A student’s RIT score helps you understand what he or she knows, is ready to learn, and is projected to achieve.

Our mature, stable, and reliable RIT scale ensures that the RIT scores you see are both accurate and fair.

We developed our RIT scale more than 30 years ago. Today, we continue to obtain the RIT value of each test item using a rigorous calibration process that ensures our assessments’ integrity. Before we include an item in MAP tests, we field test it with thousands of students across the nation and calibrate it to a measurement scale to ensure accuracy.

Thanks to our scale you can compare your students’ academic performance relative to:

  • national achievement and growth norms
  • state standards, including College and Career Readiness (CCR) standards

MAP is personal because every student’s score is highly accurate, enabling educators to guide each student on his or her unique learning path.

3. MAP supplies real-time data educators can use to accelerate student learning. Despite a short testing time, MAP comes with substantial rewards: you’ll have essential information about what each student knows and is ready to learn on rigorous new state standards within 24 hours. You can use your data to help differentiate instruction and make a district-wide impact—and students can use it to better connect with their learning goals.

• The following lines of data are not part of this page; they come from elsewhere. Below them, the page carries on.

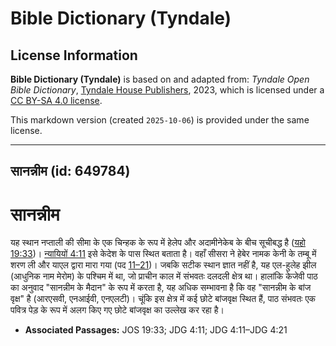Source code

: # Bible Dictionary (Tyndale)

## License Information

**Bible Dictionary (Tyndale)** is based on and adapted from: _Tyndale Open Bible Dictionary_, [Tyndale House Publishers](https://tyndaleopenresources.com/), 2023, which is licensed under a [CC BY-SA 4.0 license](https://creativecommons.org/licenses/by-sa/4.0/legalcode.en).

This markdown version (created `2025-10-06`) is provided under the same license.



--------------------------------

## सानन्नीम (id: 649784)

सानन्नीम
========

यह स्थान नप्ताली की सीमा के एक चिन्हक के रूप में हेलेप और अदामीनेकेब के बीच सूचीबद्ध है ([यहो 19:33](https://ref.ly/Josh19:33))। [न्यायियों 4:11](https://ref.ly/Judg4:11) इसे केदेश के पास स्थित बताता है। वहाँ सीसरा ने हेबेर नामक केनी के तम्बू में शरण ली और याएल द्वारा मारा गया (पद [11–21](https://ref.ly/Judg4:11-Judg4:21))। जबकि सटीक स्थान ज्ञात नहीं है, यह एल\-हुलेह झील (आधुनिक नाम मेरोम) के पश्चिम में था, जो प्राचीन काल में संभवतः दलदली क्षेत्र था। हालांकि केजेवी पाठ का अनुवाद "सानन्नीम के मैदान" के रूप में करता है, यह अधिक सम्भावना है कि वह "सानन्नीम के बांज वृक्ष" है (आरएसवी, एनआईवी, एनएलटी)। चूंकि इस क्षेत्र में कई छोटे बांजवृक्ष स्थित हैं, पाठ संभवतः एक पवित्र पेड़ के रूप में अलग किए गए छोटे बांजवृक्ष का उल्लेख कर रहा है।

* **Associated Passages:** JOS 19:33; JDG 4:11; JDG 4:11–JDG 4:21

Quick, accurate results from MAP help you create highly targeted, 1:1 instruction:

  • Plan individual, small group, or whole classroom instruction
  • Measure student growth and achievement
  • Diagnose student strengths and opportunities
  • Increase student and parent engagement

Reliable MAP data empower you to support effective strategies:

  • Predict state summative assessment performance
  • Predict college readiness as measured against ACT® benchmarks for students grade 8+
  • Analyze school or district performance
  • Provide teachers and Professional Learning Communities (PLCs) with clear, specific instructional next steps
  • Gain insights for school improvement planning

MAP is personal because it delivers data when educators need it the most: when there’s still time to make a difference in every student’s learning.